You don’t need fantasy, but you do need a setting that is doublecoded. This is Rob pardo’s donut concept. You need both codings for a successful game.

And this is what I was saying when at WoW’s release I continued to repeat that the key was the accessibility. The problem isn’t the “hardcore”, the problem is about ferrying players to that point. Which also translated to the Blizzard’s philosophy of “easy to learn, hard to master”.

But it is also the core concept of games in general. Learning stuff. The game is a bridge.

It’s not about whether the license is hardcore and casual, it is whether it has a hardcore and a casual component.

You don’t need fantasy but you need an inviting world. People want to spend their spare time here. This is their corner bar. You don’t need fantasy, but you need a world where the player starts out larger than life.

Fantasy encompasses lots.

Make a world, but protect your young. The gamey games are fanatical about protecting newbies.

Make a world, but don’t depend on players finding their own fun. You don’t want users to wade through crap.

Don’t over innovate, but be sure you improve the player experience. And when in doubt, be true to the Vision.

Identifying innovation is hard.

Always be true to yourself. This is the important thing. Eve and Earth and Beyond came out at the same time. If you were a betting man, you would have been an idiot to bet on EvE. E&B had a great team, money, marketing. Eve had a dedication to a vision. Eve kept to their mantra, and they won.

A lot of times people confuse bad execution with concluding something is a bad idea.

Success confers virtue. When EQ was out, it was grind, group. Now it’s woW and it’s solo and so on. When things are successful, we say that there must be something about that.

It only takes one person to come along and change the rules.

The only part I don’t completely agree with is when he says that classes help players to “easily find each other”. It’s not inherently true and there are better ways possible (“better way possible” is the kind of “smart innovation” he is demanding, after all). In particular I like the concept of “participation” in a game, but I don’t like “requirement”.

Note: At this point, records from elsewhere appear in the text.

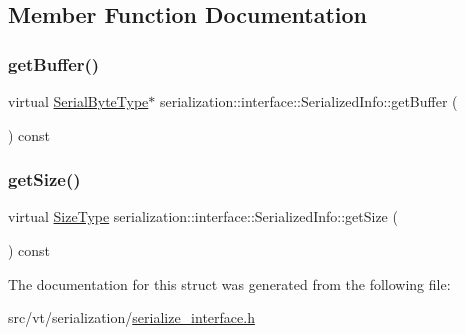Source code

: \subsection{Member Function Documentation}
\mbox{\label{structserialization_1_1interface_1_1_serialized_info_ab0f29c01688d274971617100658391c3}} 
\subsubsection{\texorpdfstring{get\+Buffer()}{getBuffer()}}
{\footnotesize\ttfamily virtual \hyperlink{namespaceserialization_1_1interface_a718748616a908c35e6080b71d7790a76}{Serial\+Byte\+Type}$\ast$ serialization\+::interface\+::\+Serialized\+Info\+::get\+Buffer (\begin{DoxyParamCaption}{ }\end{DoxyParamCaption}) const\hspace{0.3cm}{\ttfamily [pure virtual]}}

\mbox{\label{structserialization_1_1interface_1_1_serialized_info_ad8daad650c32689ffbc63f57f8678df8}} 
\subsubsection{\texorpdfstring{get\+Size()}{getSize()}}
{\footnotesize\ttfamily virtual \hyperlink{namespaceserialization_1_1interface_a2ffaaa9b168f9cbcfe454ab036444403}{Size\+Type} serialization\+::interface\+::\+Serialized\+Info\+::get\+Size (\begin{DoxyParamCaption}{ }\end{DoxyParamCaption}) const\hspace{0.3cm}{\ttfamily [pure virtual]}}



The documentation for this struct was generated from the following file\+:\begin{DoxyCompactItemize}
\item 
src/vt/serialization/\hyperlink{serialize__interface_8h}{serialize\+\_\+interface.\+h}\end{DoxyCompactItemize}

From a design perpective I’d try to build a game where you can participate, but where you don’t need to go past a selection. So to the “requirement” of a particular class in a group I would prefer another concept: adaptability. And if you think at the concept of “permeable barriers” here above, maybe, you’ll see where I’m going.

Raph speech is also kind of great and very enlightening, even if I’m not too friendly toward it as there are a couple of concepts that I just cannot digest. So while I quoted the best from Ubiq, I’m going to quote the worst from Raph (which doesn’t make it “false”, but just that I don’t like to hear it):

Since consumers are less willing to pay for content, publishers are turning to advertising.

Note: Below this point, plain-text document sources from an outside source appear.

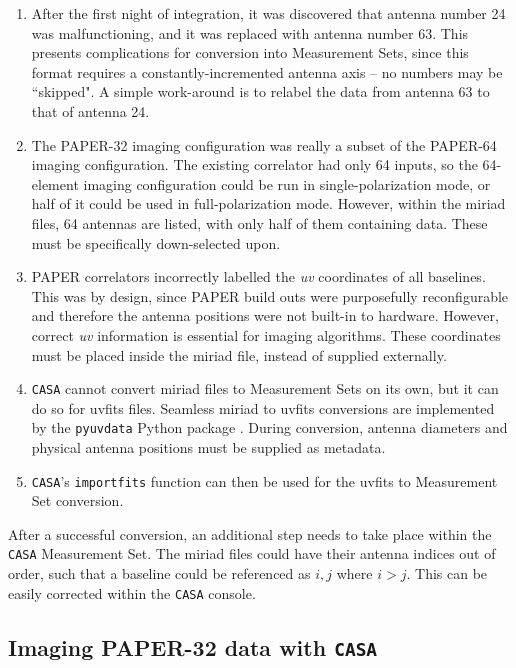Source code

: \begin{enumerate}
\item After the first night of integration, it was discovered that antenna number 24 was malfunctioning, and it was replaced with antenna number 63. This presents complications for conversion into Measurement Sets, since this format requires a constantly-incremented antenna axis -- no numbers may be ``skipped". A simple work-around is to relabel the data from antenna 63 to that of antenna 24.
\item The PAPER-32 imaging configuration was really a subset of the PAPER-64 imaging configuration. The existing correlator had only 64 inputs, so the 64-element imaging configuration could be run in single-polarization mode, or half of it could be used in full-polarization mode. However, within the {\sc miriad} files, 64 antennas are listed, with only half of them containing data. These must be specifically down-selected upon.
\item PAPER correlators incorrectly labelled the \textit{uv} coordinates of all baselines. This was by design, since PAPER build outs were purposefully reconfigurable and therefore the antenna positions were not built-in to hardware. However, correct \textit{uv} information is essential for imaging algorithms. These coordinates must be placed inside the {\sc miriad} file, instead of supplied externally.
\item {\tt CASA} cannot convert {\sc miriad} files to Measurement Sets on its own, but it can do so for {\sc uvfits} files. Seamless {\sc miriad} to {\sc uvfits} conversions are implemented by the {\tt pyuvdata} Python package \citep{pyuvdata}. During conversion, antenna diameters and physical antenna positions must be supplied as metadata.
\item {\tt CASA}'s {\tt importfits} function can then be used for the {\sc uvfits} to Measurement Set conversion.
\end{enumerate}

After a successful conversion, an additional step needs to take place within the {\tt CASA} Measurement Set. The {\sc miriad} files could have their antenna indices out of order, such that a baseline could be referenced as $i,j$ where $i>j$. This can be easily corrected within the {\tt CASA} console.

\subsection{Imaging PAPER-32 data with {\tt CASA}}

Content: aim at different markets. Designed to be consumable and disposable.

Revenue: not driven by sales to consumers. Merch, sell shares in future content, use advertising as a major driver.

Web-based MMOs (Neopets).

Media companies merging online world elements into their content.

Fewer artist jobs, but more procedural content jobs.

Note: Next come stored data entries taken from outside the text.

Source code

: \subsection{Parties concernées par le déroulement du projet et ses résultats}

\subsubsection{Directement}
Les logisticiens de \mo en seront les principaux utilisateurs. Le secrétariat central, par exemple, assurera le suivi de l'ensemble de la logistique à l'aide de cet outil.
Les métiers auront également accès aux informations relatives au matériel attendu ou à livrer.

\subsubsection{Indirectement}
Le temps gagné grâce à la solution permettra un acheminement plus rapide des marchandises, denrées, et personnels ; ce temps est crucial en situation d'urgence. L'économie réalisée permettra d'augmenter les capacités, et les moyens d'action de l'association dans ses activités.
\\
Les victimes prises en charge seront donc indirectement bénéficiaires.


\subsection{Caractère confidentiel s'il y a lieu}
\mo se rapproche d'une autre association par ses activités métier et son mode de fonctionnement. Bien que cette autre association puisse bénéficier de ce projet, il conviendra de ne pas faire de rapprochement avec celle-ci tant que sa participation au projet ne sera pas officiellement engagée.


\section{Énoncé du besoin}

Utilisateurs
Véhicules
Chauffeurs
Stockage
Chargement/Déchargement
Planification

Celebrity (reputation) will matter more than eyeballs.

And one “good” quote because, like it or not, I think it is true:

WoW is the last gasp of the dinosaurs – not because WoW is going to die off any time soon, or because nothing can follow WoW, but because nothing can do to WoW what WoW did to Everquest.

So while reading Ubiq’s speech I nodded the whole time and liked it a whole lot, Raph’s one less so as I don’t like eniterly his “Vision”, but it said things not so obvious to me and made me think more.

Imagine the ideal designer as a trinity: Ubiq has the gamey core, Raph has the unique perspective and Lum has the clarity.